Time Period3 Months [change]
DirectionMoves Together 
StrengthInsignificant
Accuracy100.0%
ValuesDaily Returns

Silicon Laboratories  vs.  Monolithic Power Systems

 Performance 
       Timeline  
Silicon Laboratories 

Risk-Adjusted Performance

Good

 
Weak
 
Strong
Compared to the overall equity markets, risk-adjusted returns on investments in Silicon Laboratories are ranked lower than 15 (%) of all global equities and portfolios over the last 90 days. Despite somewhat unsteady basic indicators, Silicon Laboratories sustained solid returns over the last few months and may actually be approaching a breakup point.
Monolithic Power Systems 

Risk-Adjusted Performance

Very Weak

 
Weak
 
Strong
Compared to the overall equity markets, risk-adjusted returns on investments in Monolithic Power Systems are ranked lower than 2 (%) of all global equities and portfolios over the last 90 days.
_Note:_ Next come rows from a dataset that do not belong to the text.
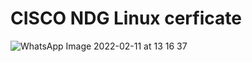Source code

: # CISCO NDG Linux cerficate
![WhatsApp Image 2022-02-11 at 13 16 37](https://user-images.githubusercontent.com/46984887/153554566-071d65cb-cdb7-48e6-9cb8-a7f9801e1ce2.jpeg)

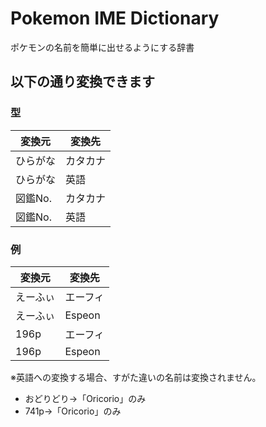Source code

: # Pokemon IME Dictionary

ポケモンの名前を簡単に出せるようにする辞書

## 以下の通り変換できます

### 型

変換元|変換先
---|---
ひらがな|カタカナ
ひらがな|英語
図鑑No.|カタカナ
図鑑No.|英語

### 例

変換元|変換先
---|---
えーふぃ|エーフィ
えーふぃ|Espeon
196p|エーフィ
196p|Espeon

※英語への変換する場合、すがた違いの名前は変換されません。
- おどりどり→「Oricorio」のみ
- 741p→「Oricorio」のみ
Even with relatively invariable basic indicators, Monolithic Power is not utilizing all of its potentials. The recent stock price agitation, may contribute to short-term losses for the retail investors.
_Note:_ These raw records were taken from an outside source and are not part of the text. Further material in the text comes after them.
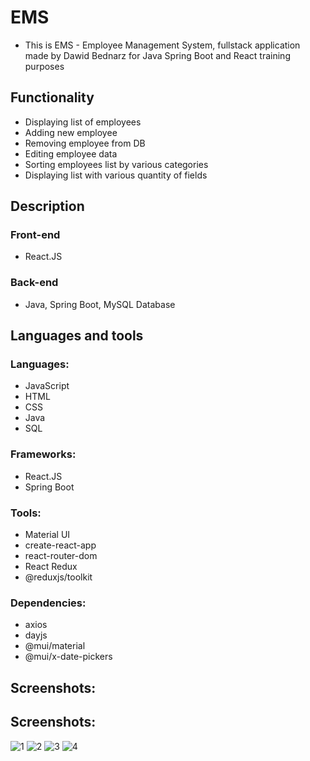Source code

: # EMS

* This is EMS - Employee Management System, fullstack application made by Dawid Bednarz for Java Spring Boot and React training purposes

## Functionality
* Displaying list of employees
* Adding new employee
* Removing employee from DB
* Editing employee data
* Sorting employees list by various categories
* Displaying list with various quantity of fields

## Description

### Front-end
* React.JS
### Back-end 
* Java, Spring Boot, MySQL Database
  
## Languages and tools

### Languages:
* JavaScript
* HTML
* CSS
* Java
* SQL
### Frameworks:
* React.JS
* Spring Boot
### Tools:
* Material UI
* create-react-app
* react-router-dom
* React Redux
* @reduxjs/toolkit
### Dependencies:
* axios
* dayjs
* @mui/material
* @mui/x-date-pickers

## Screenshots:
  
## Screenshots:
![1](https://github.com/DawidBed99/EMS/assets/128499430/35829777-9f9c-4a05-b338-c1a480ed5e26)
![2](https://github.com/DawidBed99/EMS/assets/128499430/c45d7499-666d-40e6-bab4-73b241437790)
![3](https://github.com/DawidBed99/EMS/assets/128499430/962c89b9-6906-4a43-99cc-337d295348c5)
![4](https://github.com/DawidBed99/EMS/assets/128499430/8094705d-6fd7-432f-b976-02935c91ceca)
Silicon Laboratories and Monolithic Power Volatility Contrast

   Predicted Return Density   
       Returns  

Pair Trading with Silicon Laboratories and Monolithic Power

The main advantage of trading using opposite Silicon Laboratories and Monolithic Power positions is that it hedges away some unsystematic risk. Because of two separate transactions, even if Silicon Laboratories position performs unexpectedly, Monolithic Power can make up some of the losses. Pair trading also minimizes risk from directional movements in the market. For example, if an entire industry or sector drops because of unexpected headlines, the short position in Monolithic Power will offset losses from the drop in Monolithic Power's long position.
The idea behind Silicon Laboratories and Monolithic Power Systems pairs trading is to make the combined position market-neutral, meaning the overall market's direction will not affect its win or loss (or potential downside or upside). This can be achieved by designing a pairs trade with two highly correlated stocks or equities that operate in a similar space or sector, making it possible to obtain profits through simple and relatively low-risk investment.
Check out your portfolio center.
Note that this page's information should be used as a complementary analysis to find the right mix of equity instruments to add to your existing portfolios or create a brand new portfolio. You can also try the Portfolio Holdings module to check your current holdings and cash postion to detemine if your portfolio needs rebalancing.